#### Aim of the task
Your task is to find every line of the data that holds the string "feel" and copy it.

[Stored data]
• • •

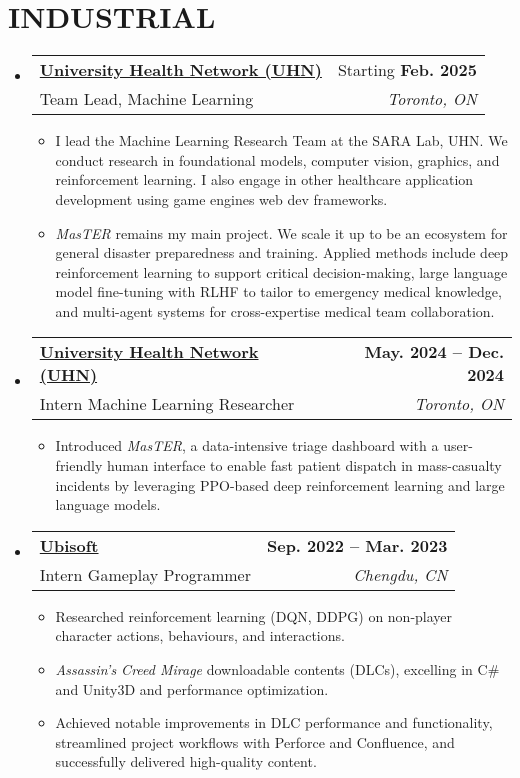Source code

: \documentclass[letterpaper,11pt]{article}
\makeatletter
\newcommand{\resumeItem}[1]{
  \item\small{
    {#1 \vspace{-2pt}}
  }
}
\newcommand{\resumeSubheading}[4]{
  \vspace{-2pt}\item
    \begin{tabular*}{1.0\textwidth}[t]{l@{\extracolsep{\fill}}r}
      \textbf{\small{#1}} & {#2} \\
      {#3} & \textit{\small #4} \\
    \end{tabular*}\vspace{-7pt}
}
\newcommand{\resumeSubHeadingListStart}{\begin{itemize}[leftmargin=0.0in, label={}]}
\newcommand{\resumeSubHeadingListEnd}{\end{itemize}}
\newcommand{\resumeItemListStart}{\begin{itemize}}
\newcommand{\resumeItemListEnd}{\end{itemize}\vspace{-5pt}}
\makeatother
\begin{document}
\section{INDUSTRIAL}
  \resumeSubHeadingListStart
    \resumeSubheading
      {\href{https://temertysimcentre.com/surgical-artificial-intelligence-research-academy-sara/}{University Health Network (UHN)}}{Starting \textbf{Feb. 2025}}
      {Team Lead, Machine Learning}{Toronto, ON}
      \resumeItemListStart
        \resumeItem{I lead the Machine Learning Research Team at the SARA Lab, UHN. We conduct research in foundational models, computer vision, graphics, and reinforcement learning. I also engage in other healthcare application development using game engines web dev frameworks.}
        \resumeItem{\textit{MasTER} remains my main project. We scale it up to be an ecosystem for general disaster preparedness and training. Applied methods include deep reinforcement learning to support critical decision-making, large language model fine-tuning with RLHF to tailor to emergency medical knowledge, and multi-agent systems for cross-expertise medical team collaboration.}
        
      \resumeItemListEnd
    \resumeSubheading
      {\href{https://temertysimcentre.com/surgical-artificial-intelligence-research-academy-sara/}{University Health Network (UHN)}}{\textbf{May. 2024 -- Dec. 2024}}
      {Intern Machine Learning Researcher}{Toronto, ON}
      \resumeItemListStart
        \resumeItem{Introduced \textit{MasTER}, a data-intensive triage dashboard with a user-friendly human interface to enable fast patient dispatch in mass-casualty incidents by leveraging PPO-based deep reinforcement learning and large language models.}
      \resumeItemListEnd
    \resumeSubheading
      {\href{https://www.ubisoft.com/}{Ubisoft}}{\textbf{Sep. 2022 -- Mar. 2023}}
      {Intern Gameplay Programmer}{Chengdu, CN}
      \resumeItemListStart
        \resumeItem{Researched reinforcement learning (DQN, DDPG) on non-player character actions, behaviours, and interactions. }
        \resumeItem{\textit{Assassin's Creed Mirage} downloadable contents (DLCs), excelling in C\# and Unity3D and performance optimization. }
        \resumeItem{Achieved notable improvements in DLC performance and functionality, streamlined project workflows with Perforce and Confluence, and successfully delivered high-quality content. }
      \resumeItemListEnd
  \resumeSubHeadingListEnd

\vspace{-5pt}
\end{document}

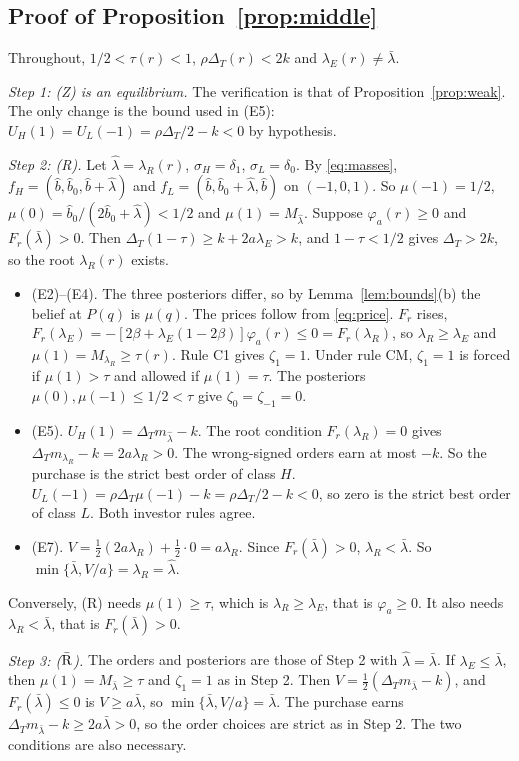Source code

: \documentclass[12pt]{article}
\theoremstyle{definition}
\theoremstyle{remark}
\newcommand{\DT}{\Delta_T}
\newcommand{\lh}{\hat\lambda}
\newcommand{\lb}{\bar\lambda}
\begin{document}
\subsection{Proof of Proposition~\ref{prop:middle}}

Throughout, $1/2<\tau(r)<1$, $\rho\DT(r)<2k$ and $\lambda_E(r)\ne\lb$.

\emph{Step 1: (Z) is an equilibrium.} The verification is that of Proposition~\ref{prop:weak}. The only change is
the bound used in (E5): $U_H(1)=U_L(-1)=\rho\DT/2-k<0$ by hypothesis.

\emph{Step 2: (R).} Let $\lh=\lambda_R(r)$, $\sigma_H=\delta_1$, $\sigma_L=\delta_0$. By \eqref{eq:masses},
$f_H=(\hat b,\hat b_0,\hat b+\lh)$ and $f_L=(\hat b,\hat b_0+\lh,\hat b)$ on $(-1,0,1)$. So
$\mu(-1)=1/2$, $\mu(0)=\hat b_0/(2\hat b_0+\lh)<1/2$ and $\mu(1)=M_{\lh}$. Suppose $\varphi_a(r)\ge0$ and $F_r(\lb)>0$.
Then $\DT(1-\tau)\ge k+2a\lambda_E>k$, and $1-\tau<1/2$ gives $\DT>2k$, so the root $\lambda_R(r)$ exists.
\begin{itemize}[nosep]
\item (E2)--(E4). The three posteriors differ, so by Lemma~\ref{lem:bounds}(b) the belief at $P(q)$ is $\mu(q)$.
  The prices follow from \eqref{eq:price}. $F_r$ rises, $F_r(\lambda_E)=-[2\beta+\lambda_E(1-2\beta)]\varphi_a(r)\le0=F_r(\lambda_R)$, so
  $\lambda_R\ge\lambda_E$ and $\mu(1)=M_{\lambda_R}\ge\tau(r)$. Rule C1 gives $\zeta_1=1$. Under rule CM, $\zeta_1=1$ is
  forced if $\mu(1)>\tau$ and allowed if $\mu(1)=\tau$. The posteriors $\mu(0),\mu(-1)\le1/2<\tau$ give
  $\zeta_0=\zeta_{-1}=0$.
\item (E5). $U_H(1)=\DT m_{\lh}-k$. The root condition $F_r(\lambda_R)=0$ gives $\DT m_{\lambda_R}-k=2a\lambda_R>0$.
  The wrong-signed orders earn at most $-k$. So the purchase is the strict best order of class $H$.
  $U_L(-1)=\rho\DT\mu(-1)-k=\rho\DT/2-k<0$, so zero is the strict best order of class $L$. Both investor rules agree.
\item (E7). $V=\frac12(2a\lambda_R)+\frac12\cdot0=a\lambda_R$. Since $F_r(\lb)>0$, $\lambda_R<\lb$. So
  $\min\{\lb,V/a\}=\lambda_R=\lh$.
\end{itemize}
Conversely, (R) needs $\mu(1)\ge\tau$, which is $\lambda_R\ge\lambda_E$, that is $\varphi_a\ge0$. It also needs
$\lambda_R<\lb$, that is $F_r(\lb)>0$.

\emph{Step 3: ($\bar{\rm R}$).} The orders and posteriors are those of Step 2 with $\lh=\lb$. If $\lambda_E\le\lb$, then
$\mu(1)=M_{\lb}\ge\tau$ and $\zeta_1=1$ as in Step 2. Then $V=\frac12(\DT m_{\lb}-k)$, and $F_r(\lb)\le0$ is
$V\ge a\lb$, so $\min\{\lb,V/a\}=\lb$. The purchase earns $\DT m_{\lb}-k\ge2a\lb>0$, so the order choices are strict as in
Step 2. The two conditions are also necessary.
\end{document}
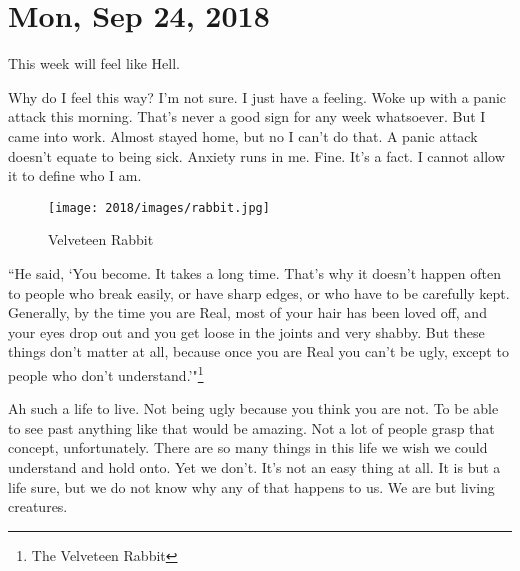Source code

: \section{Mon, Sep 24, 2018}

This week will feel like Hell.

Why do I feel this way? I'm not sure. I just have a feeling. Woke up with a panic
attack this morning. That's never a good sign for any week whatsoever. But I came
into work. Almost stayed home, but no I can't do that. A panic attack doesn't equate
to being sick. Anxiety runs in me. Fine. It's a fact. I cannot allow it to define who
I am.

\begin{figure}[h!]
  \centering
  \texttt{[image: 2018/images/rabbit.jpg]}
  \caption{Velveteen Rabbit}
  \label{fig:rabbit}
\end{figure}

``He said, `You become. It takes a long time. That's why it doesn't happen often to
people who break easily, or have sharp edges, or who have to be carefully kept.
Generally, by the time you are Real, most of your hair has been loved off, and your
eyes drop out and you get loose in the joints and very shabby. But these things don't
matter at all, because once you are Real you can't be ugly, except to people who
don't understand.'"\footnote{The Velveteen Rabbit}

Ah such a life to live. Not being ugly because you think you are not. To be able to
see past anything like that would be amazing. Not a lot of people grasp that concept,
unfortunately. There are so many things in this life we wish we could understand and
hold onto. Yet we don't. It's not an easy thing at all. It is but a life sure, but we
do not know why any of that happens to us. We are but living creatures.
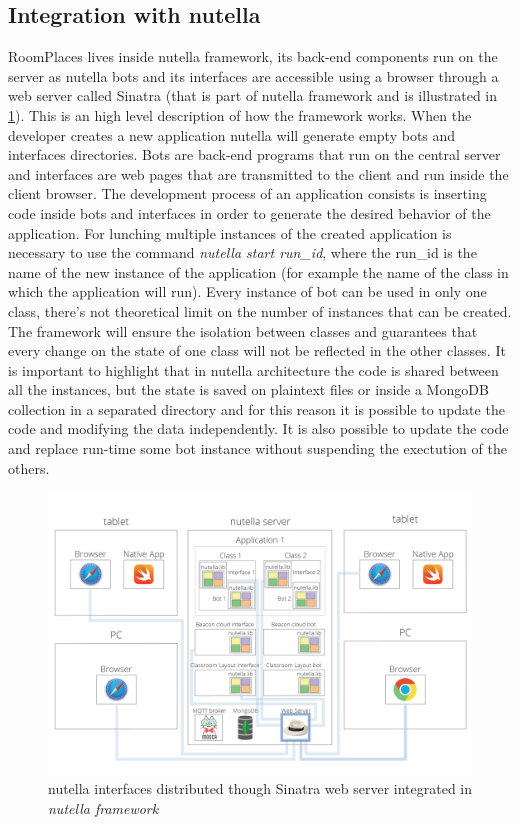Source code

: \subsection{Integration with nutella}
RoomPlaces lives inside nutella framework, its back-end components run on the server as nutella bots and its interfaces are accessible using a browser through a web server called Sinatra (that is part of nutella framework and is illustrated in \ref{fig:nutella_web_server}). This is an high level description of how the framework works. When the developer creates a new application nutella will generate empty bots and interfaces directories. Bots are back-end programs that run on the central server and interfaces are web pages that are transmitted to the client and run inside the client browser. The development  process of an application consists is inserting code inside bots and interfaces in order to generate the desired behavior of the application. For lunching multiple instances of the created application is necessary to use the command \textit{nutella start run\_id}, where the run\_id is the name of the new instance of the application (for example the name of the class in which the application will run). Every instance of bot can be used in only one class, there's not theoretical limit on the number of instances that can be created. The framework will ensure the isolation between classes and guarantees that every change on the state of one class will not be reflected in the other classes. It is important to highlight that in nutella architecture the code is shared between all the instances, but the state is saved on plaintext files or inside a MongoDB collection in a separated directory and for this reason it is possible to update the code and modifying the data independently. It is also possible to update the code and replace run-time some bot instance without suspending the exectution of the others.

\begin{figure}
\centering
\includegraphics[width=6in]{images/nutella-client-server-webserver.png}
\caption{nutella interfaces distributed though Sinatra web server integrated in \textit{nutella framework}}
\label{fig:nutella_web_server}
\end{figure}

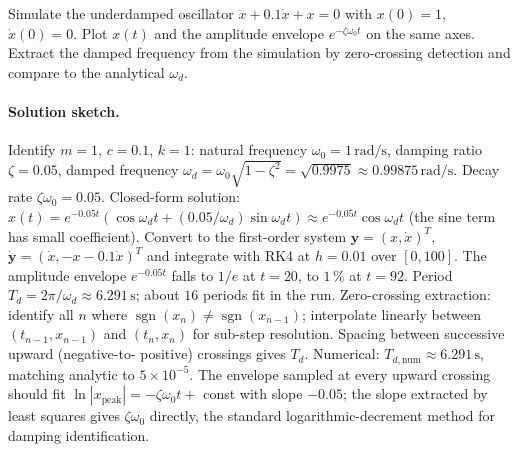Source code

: \begin{exercise}
Simulate the underdamped oscillator $\ddot{x} + 0.1 \dot{x} + x =
0$ with $x(0) = 1$, $\dot{x}(0) = 0$. Plot $x(t)$ and the
amplitude envelope $e^{-\zeta\omega_{0} t}$ on the same axes.
Extract the damped frequency from the simulation by zero-crossing
detection and compare to the analytical $\omega_{d}$.

\paragraph{Solution sketch.} Identify $m = 1$, $c = 0.1$, $k = 1$:
natural frequency $\omega_{0} = 1\,\si{\radian\per\second}$,
damping ratio $\zeta = 0.05$, damped frequency $\omega_{d} =
\omega_{0}\sqrt{1 - \zeta^{2}} = \sqrt{0.9975} \approx 0.99875\,
\si{\radian\per\second}$. Decay rate $\zeta \omega_{0} = 0.05$.
Closed-form solution: $x(t) = e^{-0.05 t}(\cos\omega_{d} t +
(0.05/\omega_{d}) \sin\omega_{d} t) \approx e^{-0.05 t} \cos
\omega_{d} t$ (the sine term has small coefficient). Convert to
the first-order system $\mathbf{y} = (x, \dot{x})^{T}$,
$\dot{\mathbf{y}} = (\dot{x}, -x - 0.1 \dot{x})^{T}$ and integrate
with RK4 at $h = 0.01$ over $[0, 100]$. The amplitude envelope
$e^{-0.05 t}$ falls to $1/e$ at $t = 20$, to $1\,\%$ at $t = 92$.
Period $T_{d} = 2\pi/\omega_{d} \approx 6.291\,\si{\second}$;
about $16$ periods fit in the run. Zero-crossing extraction:
identify all $n$ where $\operatorname{sgn}(x_{n}) \neq
\operatorname{sgn}(x_{n-1})$; interpolate linearly between
$(t_{n-1}, x_{n-1})$ and $(t_{n}, x_{n})$ for sub-step
resolution. Spacing between successive upward (negative-to-
positive) crossings gives $T_{d}$. Numerical: $T_{d, \text{num}}
\approx 6.291\,\si{\second}$, matching analytic to $5 \times
10^{-5}$. The envelope sampled at every upward crossing should
fit $\ln |x_{\text{peak}}| = -\zeta \omega_{0} t + $ const with
slope $-0.05$; the slope extracted by least squares gives
$\zeta \omega_{0}$ directly, the standard logarithmic-decrement
method for damping identification.
\end{exercise}

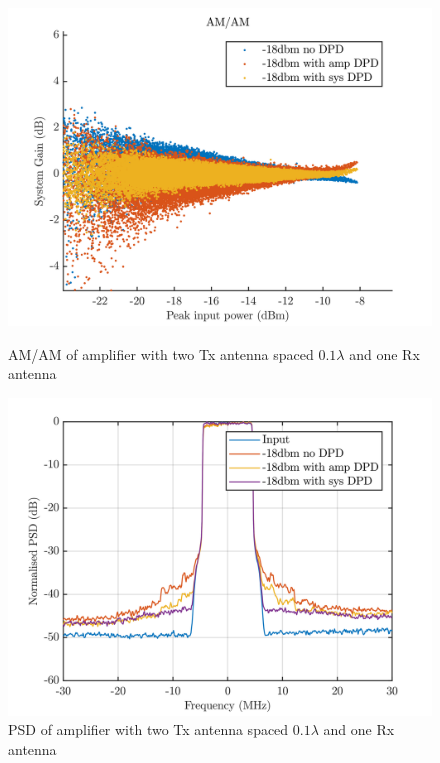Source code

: \begin{figure}[H]
  \centering
  \begin{minipage}[b]{0.5\textwidth}
	\includegraphics[scale = 0.5]{figures/measurement/cree/two/amam_two_ant_0p1.png}
	\caption{AM/AM of amplifier with two Tx antenna spaced $0.1\lambda$ and one Rx antenna}
    \label{fig:cree_amam_one_ant}
  \end{minipage}
  \hfill
  \begin{minipage}[b]{0.4\textwidth}
\includegraphics[scale = 0.5]{figures/measurement/cree/two/psd_two_ant_0p1.png}
\caption{PSD of amplifier with two Tx antenna spaced $0.1\lambda$ and one Rx antenna}
    \label{fig:cree_psd_one_ant}
  \end{minipage}
\end{figure}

• • •

#### Task solution
This week will feel like Hell.
Why do I feel this way? I'm not sure. I just have a feeling. Woke up with a panic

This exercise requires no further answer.